Né en 1974 à Dakar (Sénégal), Jean-Pascal Ansermoz est une plume atypique de la scène littéraire en Suisse. Il passe son baccalauréat à Bâle avant d'entamer ses études à Lausanne. Depuis 2009 il écrit aussi en langue allemande. Il vit à Guin, près de Fribourg, en Suisse.

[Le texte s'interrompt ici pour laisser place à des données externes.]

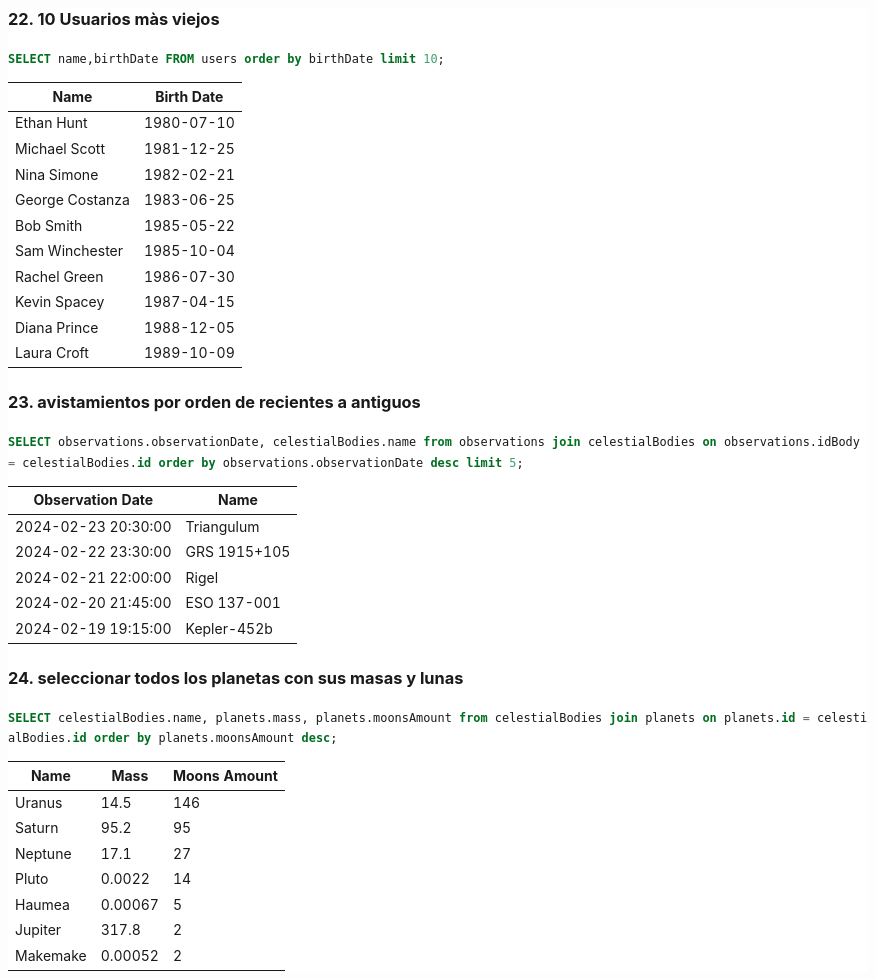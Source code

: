 ### 22. 10 Usuarios màs viejos

```sql
SELECT name,birthDate FROM users order by birthDate limit 10;

```
| Name             | Birth Date   |
|-------------------|--------------|
| Ethan Hunt        | 1980-07-10   |
| Michael Scott     | 1981-12-25   |
| Nina Simone       | 1982-02-21   |
| George Costanza   | 1983-06-25   |
| Bob Smith         | 1985-05-22   |
| Sam Winchester     | 1985-10-04   |
| Rachel Green      | 1986-07-30   |
| Kevin Spacey      | 1987-04-15   |
| Diana Prince      | 1988-12-05   |
| Laura Croft       | 1989-10-09   |

### 23. avistamientos por orden de recientes a antiguos

```sql
SELECT observations.observationDate, celestialBodies.name from observations join celestialBodies on observations.idBody = celestialBodies.id order by observations.observationDate desc limit 5;

```
| Observation Date       | Name          |
|------------------------|---------------|
| 2024-02-23 20:30:00    | Triangulum    |
| 2024-02-22 23:30:00    | GRS 1915+105  |
| 2024-02-21 22:00:00    | Rigel         |
| 2024-02-20 21:45:00    | ESO 137-001   |
| 2024-02-19 19:15:00    | Kepler-452b   |

### 24. seleccionar todos los planetas con sus masas y lunas 

```sql
SELECT celestialBodies.name, planets.mass, planets.moonsAmount from celestialBodies join planets on planets.id = celestialBodies.id order by planets.moonsAmount desc;
```
| Name              | Mass   | Moons Amount |
|--------------------|--------|--------------|
| Uranus             | 14.5   | 146          |
| Saturn             | 95.2   | 95           |
| Neptune            | 17.1   | 27           |
| Pluto              | 0.0022 | 14           |
| Haumea             | 0.00067| 5            |
| Jupiter            | 317.8  | 2            |
| Makemake           | 0.00052| 2            |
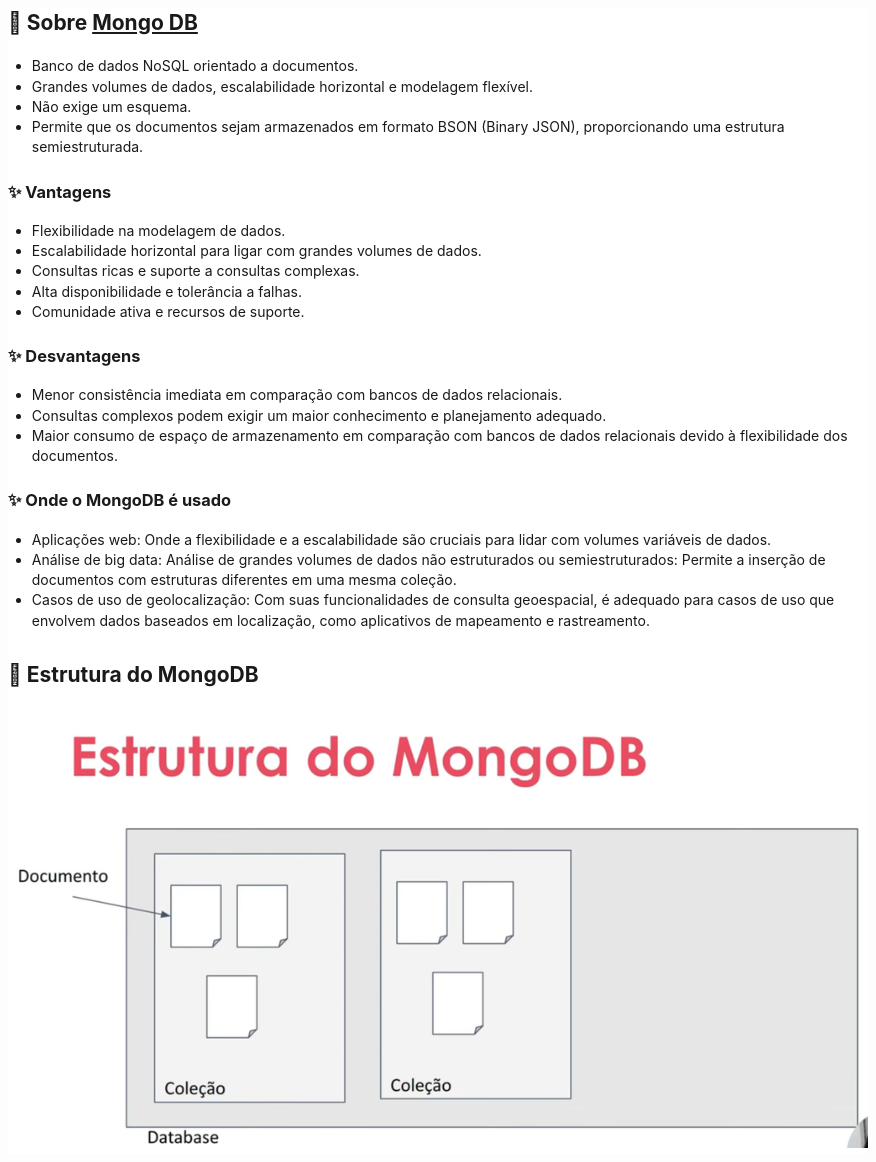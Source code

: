 ## 📔 Sobre [Mongo DB](https://www.mongodb.com/pt-br 'Mongo DB Portuguese Source')
- Banco de dados NoSQL orientado a documentos.
- Grandes volumes de dados, escalabilidade horizontal e modelagem flexível. 
- Não exige um esquema. 
- Permite que os documentos sejam armazenados em formato BSON (Binary JSON), proporcionando uma estrutura semiestruturada. 

### ✨ Vantagens 
- Flexibilidade na modelagem de dados. 
- Escalabilidade horizontal para ligar com grandes volumes de dados.
- Consultas ricas e suporte a consultas complexas.
- Alta disponibilidade e tolerância a falhas.
- Comunidade ativa e recursos de suporte.

### ✨ Desvantagens
- Menor consistência imediata em comparação com bancos de dados relacionais.
- Consultas complexos podem exigir um maior conhecimento e planejamento adequado.
- Maior consumo de espaço de armazenamento em comparação com bancos de dados relacionais devido à flexibilidade dos documentos.

### ✨ Onde o MongoDB é usado
- Aplicações web: Onde a flexibilidade e a escalabilidade são cruciais para lidar com volumes variáveis de dados.
- Análise de big data: Análise de grandes volumes de dados não estruturados ou semiestruturados: Permite a inserção de documentos com estruturas diferentes em uma mesma coleção.
- Casos de uso de geolocalização: Com suas funcionalidades de consulta geoespacial, é adequado para casos de uso que envolvem dados baseados em localização, como aplicativos de mapeamento e rastreamento. 

## 📔 Estrutura do MongoDB 

![Alt text](image-1.png)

Retrouvez-le sur www.jpa.ch
Facebook: www.facebook.com/jpansermoz
«Ce qui embellit le désert c'est
qu'il cache un puits quelque part.»
Antoine de Saint-Exupéry
Le petit prince
«Ce que le temps nous a donné il le reprend
Amant dérisoire au milieu de la nuit
Je ne me souviens que du jour et je pleure
Voilà des vers anciens comme un chapelet
Que j’égrène tandis qu’à la fenêtre je
Regarde passer la lune où dorment les morts»
Jean Ristat
Ode pour hâter la venue du printemps
Prologue
Chapitre 1
Chapitre 2
Chapitre 3
Chapitre 4
Chapitre 5
Chapitre 6
Chapitre 7
Chapitre 8
Chapitre 9
Chapitre 10
Chapitre 11
Chapitre 12
Chapitre 13
Chapitre 14
Chapitre 15
Chapitre 16
Chapitre 17
Chapitre 18
Chapitre 19
Chapitre 20
Chapitre 21
Chapitre 22
Chapitre 23
Chapitre 24
Chapitre 25
Chapitre 26
Chapitre 27
Chapitre 28
Chapitre 29
Chapitre 30
Chapitre 31
Chapitre 32
Épilogue
(Quelque part en Mauritanie, mars 2005)
Lorsqu’il arriva en haut de la colline, ses pires soupçons devinrent réalité. Depuis quelques kilomètres déjà, il voyait les colonnes de fumée s’élever vers le ciel et alors qu’il se dirigeait vers elles, tout au fond de lui, il espérait se tromper. Un coup d’œil vers la vallée toute proche le rappela douloureusement à la réalité : du village qu’il s'attendait à trouver, ne subsistait qu’un tas de cendres, des points noirs fumants et des débris un peu partout. Les larmes montèrent et il dut s’asseoir un moment. La marche forcée pour atteindre ce coin reculé du pays, la fuite et ce dernier espoir qui s'évaporait l’avaient épuisé. Il n’avait guère mangé depuis quarante-huit heures et le tableau de désolation qu'il découvrit eut raison de ses dernières forces. Le vent doucement caressa son visage et y sécha ses larmes. Il ne la trouverait probablement plus à temps si elle était encore vivante.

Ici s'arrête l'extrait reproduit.